Saved data entries:
***

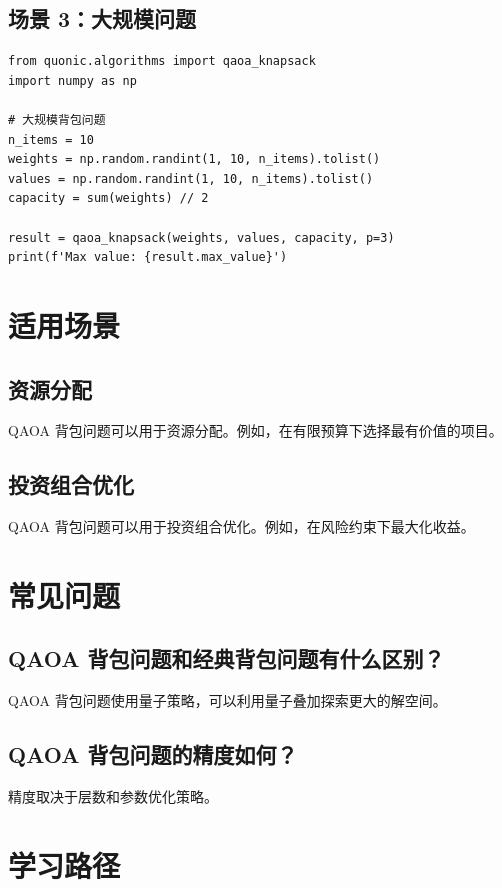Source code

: \documentclass[12pt,a4paper]{article}
\begin{document}
\subsection{场景 3：大规模问题}

\begin{verbatim}
from quonic.algorithms import qaoa_knapsack
import numpy as np

# 大规模背包问题
n_items = 10
weights = np.random.randint(1, 10, n_items).tolist()
values = np.random.randint(1, 10, n_items).tolist()
capacity = sum(weights) // 2

result = qaoa_knapsack(weights, values, capacity, p=3)
print(f'Max value: {result.max_value}')
\end{verbatim}

\section{适用场景}

\subsection{资源分配}

QAOA 背包问题可以用于资源分配。例如，在有限预算下选择最有价值的项目。

\subsection{投资组合优化}

QAOA 背包问题可以用于投资组合优化。例如，在风险约束下最大化收益。

\section{常见问题}

\subsection{QAOA 背包问题和经典背包问题有什么区别？}

QAOA 背包问题使用量子策略，可以利用量子叠加探索更大的解空间。

\subsection{QAOA 背包问题的精度如何？}

精度取决于层数和参数优化策略。

\section{学习路径}
\end{document}
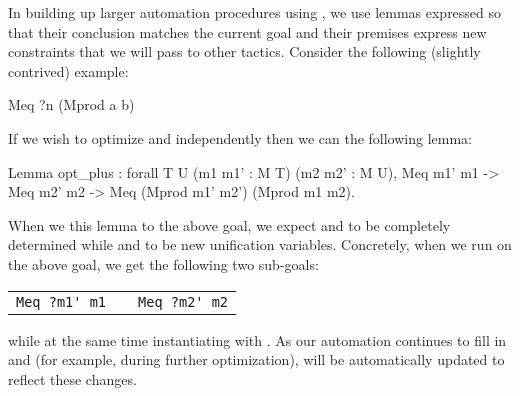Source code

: \documentclass{sigplanconf}
\newcommand{\ltac}[0]{\ensuremath{\mathcal{L}_{\mathrm{tac}}}}
\begin{document}
In building up larger automation procedures using , we use lemmas expressed so that their conclusion matches the current goal and their premises express new constraints that we will pass to other tactics.
Consider the following (slightly contrived) example:
\begin{coq}
Meq ?n (Mprod a b)
\end{coq}
If we wish to optimize  and  independently then we can  the following lemma:
\begin{coq}
Lemma opt_plus : forall {T U} (m1 m1' : M T) (m2 m2' : M U),
  Meq m1' m1 ->
  Meq m2' m2 ->
  Meq (Mprod m1' m2') (Mprod m1 m2).
\end{coq}
When we  this lemma to the above goal, we expect  and  to be completely determined while  and  to be new unification variables.
Concretely, when we run  on the above goal, we get the following two sub-goals:
\begin{center}
\begin{tabular}{ccc}
\lstinline!Meq ?m1' m1! & \qquad & \lstinline!Meq ?m2' m2! \\
\end{tabular}
\end{center}
while at the same time instantiating  with .
As our automation continues to fill in  and  (for example, during further optimization),  will be automatically updated to reflect these changes.  





\end{document}
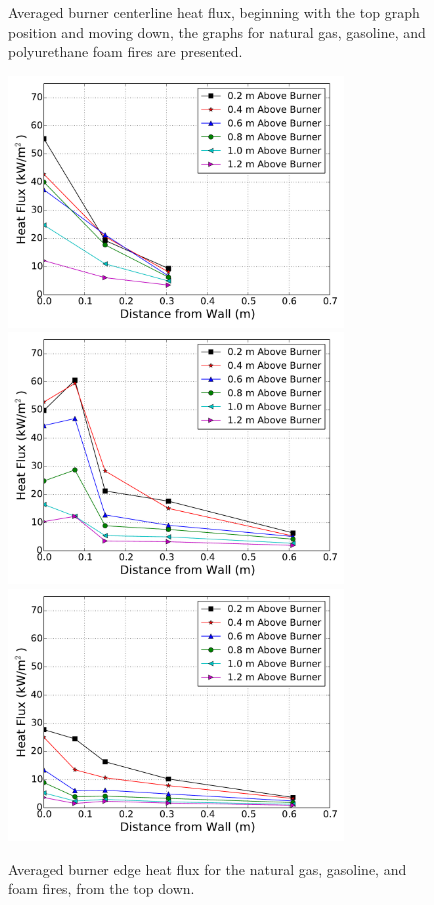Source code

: \documentclass[twoside]{uocthesis}
\begin{document}
\begin{figure}[p]
	\caption[Averaged burner centerline heat flux for the natural gas, gasoline, and foam fires]{Averaged burner centerline heat flux, beginning with the top graph position and moving down, the graphs for natural gas, gasoline, and polyurethane foam fires are presented.}
	\label{IWGB_HF_Comp_Center}
\end{figure}

\begin{figure}[p]
	\centering
	\includegraphics[width=3.5in]{../Figures/IWGB_NG_HF_Offset_Avg}\\
	\includegraphics[width=3.5in]{../Figures/IWGB_GAS_HF_Offset_Avg}\\
	\includegraphics[width=3.5in]{../Figures/IWGB_PUF_HF_Offset_Avg}\\
	\caption[Averaged burner edge heat flux for the natural gas, gasoline, and foam fires]{Averaged burner edge heat flux for the natural gas, gasoline, and foam fires, from the top down.}
	\label{IWGB_HF_Comp_Edge}
\end{figure}
\end{document}
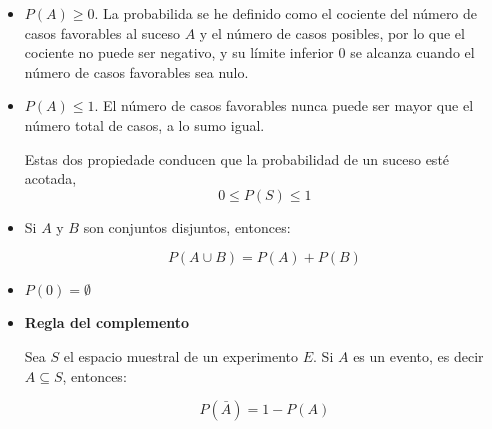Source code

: \begin{tcolorbox}[colback=gray!5!white,colframe=gray!60!black,title=Axiomas de la probabilidad]

\begin{itemize}
\item $P(A) \geq 0$. La probabilida se he definido como el cociente del número
de casos favorables al suceso $A$ y el número de casos posibles, por lo que el
cociente no puede ser negativo, y su límite inferior 0 se alcanza cuando el
número de casos favorables sea nulo.

\item $P(A) \leq 1$. El número de casos favorables nunca puede ser mayor que el
número total de casos, a lo sumo igual.


Estas dos propiedade conducen  que la probabilidad de un suceso esté acotada, 
\begin{equation}
    0 \leq P(S) \leq 1
    \label{eq:acotadaProb}
\end{equation}

\item Si $A$ y $B$ son conjuntos disjuntos, entonces:

\begin{equation}
    P(A \cup B) = P(A) + P(B)
    \label{eq:probaAunionB}
\end{equation}

\item $P(0)=\emptyset$

\item \textbf{Regla del complemento}

Sea $S$ el espacio muestral de un experimento $E$. Si $A$ es un evento, es decir
$A \subseteq S$, entonces:

\begin{equation}
    P(\bar{A}) = 1 - P(A)
    \label{eq:complementRule}
\end{equation}

\end{itemize}
\end{tcolorbox}
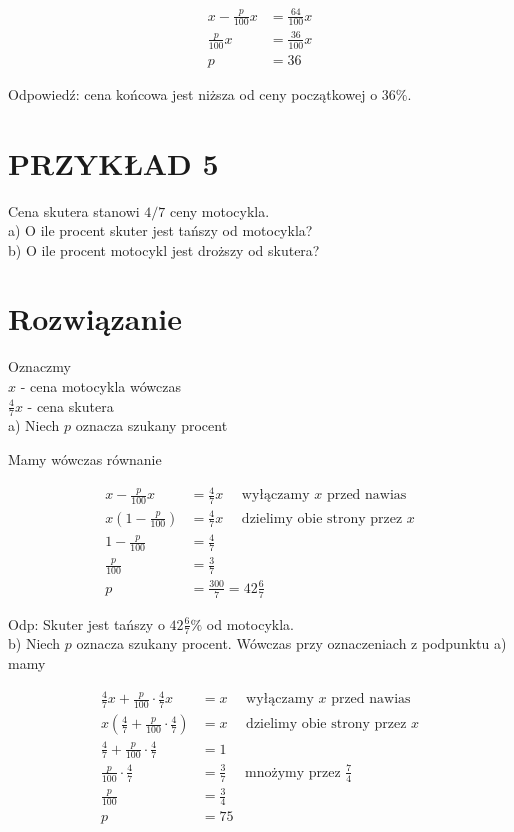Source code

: \documentclass[10pt]{article}
\begin{document}
\[
\begin{aligned}
x-\frac{p}{100} x & =\frac{64}{100} x \\
\frac{p}{100} x & =\frac{36}{100} x \\
p & =36
\end{aligned}
\]

Odpowiedź: cena końcowa jest niższa od ceny początkowej o \(36 \%\).

\section*{PRZYKŁAD 5}
Cena skutera stanowi \(4 / 7\) ceny motocykla.\\
a) O ile procent skuter jest tańszy od motocykla?\\
b) O ile procent motocykl jest droższy od skutera?

\section*{Rozwiązanie}
Oznaczmy\\
\(x\) - cena motocykla wówczas\\
\(\frac{4}{7} x\) - cena skutera\\
a) Niech \(p\) oznacza szukany procent

Mamy wówczas równanie

\[
\begin{aligned}
x-\frac{p}{100} x & =\frac{4}{7} x \quad \text { wyłączamy } x \text { przed nawias } \\
x\left(1-\frac{p}{100}\right) & =\frac{4}{7} x \quad \text { dzielimy obie strony przez } x \\
1-\frac{p}{100} & =\frac{4}{7} \\
\frac{p}{100} & =\frac{3}{7} \\
p & =\frac{300}{7}=42 \frac{6}{7}
\end{aligned}
\]

Odp: Skuter jest tańszy o \(42 \frac{6}{7} \%\) od motocykla.\\
b) Niech \(p\) oznacza szukany procent. Wówczas przy oznaczeniach z podpunktu a) mamy

\[
\begin{aligned}
\frac{4}{7} x+\frac{p}{100} \cdot \frac{4}{7} x & =x \quad \text { wyłączamy } x \text { przed nawias } \\
x\left(\frac{4}{7}+\frac{p}{100} \cdot \frac{4}{7}\right) & =x \quad \text { dzielimy obie strony przez } x \\
\frac{4}{7}+\frac{p}{100} \cdot \frac{4}{7} & =1 \\
\frac{p}{100} \cdot \frac{4}{7} & =\frac{3}{7} \quad \text { mnożymy przez } \frac{7}{4} \\
\frac{p}{100} & =\frac{3}{4} \\
p & =75
\end{aligned}
\]
\end{document}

***

▸ **INSTRUCTIONS TO FOLLOW**
Your copy should match the records above word for word, but without images.

▸ **RESPONSE TO THE TASK**
Source code

: \documentclass[12pt,a4paper]{article}
\begin{document}
\subsection{场景 3：大规模问题}

\begin{verbatim}
from quonic.algorithms import qaoa_knapsack
import numpy as np

# 大规模背包问题
n_items = 10
weights = np.random.randint(1, 10, n_items).tolist()
values = np.random.randint(1, 10, n_items).tolist()
capacity = sum(weights) // 2

result = qaoa_knapsack(weights, values, capacity, p=3)
print(f'Max value: {result.max_value}')
\end{verbatim}

\section{适用场景}

\subsection{资源分配}

QAOA 背包问题可以用于资源分配。例如，在有限预算下选择最有价值的项目。

\subsection{投资组合优化}

QAOA 背包问题可以用于投资组合优化。例如，在风险约束下最大化收益。

\section{常见问题}

\subsection{QAOA 背包问题和经典背包问题有什么区别？}

QAOA 背包问题使用量子策略，可以利用量子叠加探索更大的解空间。

\subsection{QAOA 背包问题的精度如何？}

精度取决于层数和参数优化策略。

\section{学习路径}
\end{document}
Source code

: \documentclass{sigplanconf}
\newcommand{\ltac}[0]{\ensuremath{\mathcal{L}_{\mathrm{tac}}}}
\begin{document}
In building up larger automation procedures using , we use lemmas expressed so that their conclusion matches the current goal and their premises express new constraints that we will pass to other tactics.
Consider the following (slightly contrived) example:
\begin{coq}
Meq ?n (Mprod a b)
\end{coq}
If we wish to optimize  and  independently then we can  the following lemma:
\begin{coq}
Lemma opt_plus : forall {T U} (m1 m1' : M T) (m2 m2' : M U),
  Meq m1' m1 ->
  Meq m2' m2 ->
  Meq (Mprod m1' m2') (Mprod m1 m2).
\end{coq}
When we  this lemma to the above goal, we expect  and  to be completely determined while  and  to be new unification variables.
Concretely, when we run  on the above goal, we get the following two sub-goals:
\begin{center}
\begin{tabular}{ccc}
\lstinline!Meq ?m1' m1! & \qquad & \lstinline!Meq ?m2' m2! \\
\end{tabular}
\end{center}
while at the same time instantiating  with .
As our automation continues to fill in  and  (for example, during further optimization),  will be automatically updated to reflect these changes.  





\end{document}
Source code

: \documentclass[twoside]{uocthesis}
\begin{document}
\begin{figure}[p]
	\caption[Averaged burner centerline heat flux for the natural gas, gasoline, and foam fires]{Averaged burner centerline heat flux, beginning with the top graph position and moving down, the graphs for natural gas, gasoline, and polyurethane foam fires are presented.}
	\label{IWGB_HF_Comp_Center}
\end{figure}

\begin{figure}[p]
	\centering
	\includegraphics[width=3.5in]{../Figures/IWGB_NG_HF_Offset_Avg}\\
	\includegraphics[width=3.5in]{../Figures/IWGB_GAS_HF_Offset_Avg}\\
	\includegraphics[width=3.5in]{../Figures/IWGB_PUF_HF_Offset_Avg}\\
	\caption[Averaged burner edge heat flux for the natural gas, gasoline, and foam fires]{Averaged burner edge heat flux for the natural gas, gasoline, and foam fires, from the top down.}
	\label{IWGB_HF_Comp_Edge}
\end{figure}
\end{document}
Source code

: \begin{tcolorbox}[colback=gray!5!white,colframe=gray!60!black,title=Axiomas de la probabilidad]

\begin{itemize}
\item $P(A) \geq 0$. La probabilida se he definido como el cociente del número
de casos favorables al suceso $A$ y el número de casos posibles, por lo que el
cociente no puede ser negativo, y su límite inferior 0 se alcanza cuando el
número de casos favorables sea nulo.

\item $P(A) \leq 1$. El número de casos favorables nunca puede ser mayor que el
número total de casos, a lo sumo igual.


Estas dos propiedade conducen  que la probabilidad de un suceso esté acotada, 
\begin{equation}
    0 \leq P(S) \leq 1
    \label{eq:acotadaProb}
\end{equation}

\item Si $A$ y $B$ son conjuntos disjuntos, entonces:

\begin{equation}
    P(A \cup B) = P(A) + P(B)
    \label{eq:probaAunionB}
\end{equation}

\item $P(0)=\emptyset$

\item \textbf{Regla del complemento}

Sea $S$ el espacio muestral de un experimento $E$. Si $A$ es un evento, es decir
$A \subseteq S$, entonces:

\begin{equation}
    P(\bar{A}) = 1 - P(A)
    \label{eq:complementRule}
\end{equation}

\end{itemize}
\end{tcolorbox}
Source code

: \documentclass[10pt]{article}
\begin{document}
\[
\begin{aligned}
x-\frac{p}{100} x & =\frac{64}{100} x \\
\frac{p}{100} x & =\frac{36}{100} x \\
p & =36
\end{aligned}
\]

Odpowiedź: cena końcowa jest niższa od ceny początkowej o \(36 \%\).

\section*{PRZYKŁAD 5}
Cena skutera stanowi \(4 / 7\) ceny motocykla.\\
a) O ile procent skuter jest tańszy od motocykla?\\
b) O ile procent motocykl jest droższy od skutera?

\section*{Rozwiązanie}
Oznaczmy\\
\(x\) - cena motocykla wówczas\\
\(\frac{4}{7} x\) - cena skutera\\
a) Niech \(p\) oznacza szukany procent

Mamy wówczas równanie

\[
\begin{aligned}
x-\frac{p}{100} x & =\frac{4}{7} x \quad \text { wyłączamy } x \text { przed nawias } \\
x\left(1-\frac{p}{100}\right) & =\frac{4}{7} x \quad \text { dzielimy obie strony przez } x \\
1-\frac{p}{100} & =\frac{4}{7} \\
\frac{p}{100} & =\frac{3}{7} \\
p & =\frac{300}{7}=42 \frac{6}{7}
\end{aligned}
\]

Odp: Skuter jest tańszy o \(42 \frac{6}{7} \%\) od motocykla.\\
b) Niech \(p\) oznacza szukany procent. Wówczas przy oznaczeniach z podpunktu a) mamy

\[
\begin{aligned}
\frac{4}{7} x+\frac{p}{100} \cdot \frac{4}{7} x & =x \quad \text { wyłączamy } x \text { przed nawias } \\
x\left(\frac{4}{7}+\frac{p}{100} \cdot \frac{4}{7}\right) & =x \quad \text { dzielimy obie strony przez } x \\
\frac{4}{7}+\frac{p}{100} \cdot \frac{4}{7} & =1 \\
\frac{p}{100} \cdot \frac{4}{7} & =\frac{3}{7} \quad \text { mnożymy przez } \frac{7}{4} \\
\frac{p}{100} & =\frac{3}{4} \\
p & =75
\end{aligned}
\]
\end{document}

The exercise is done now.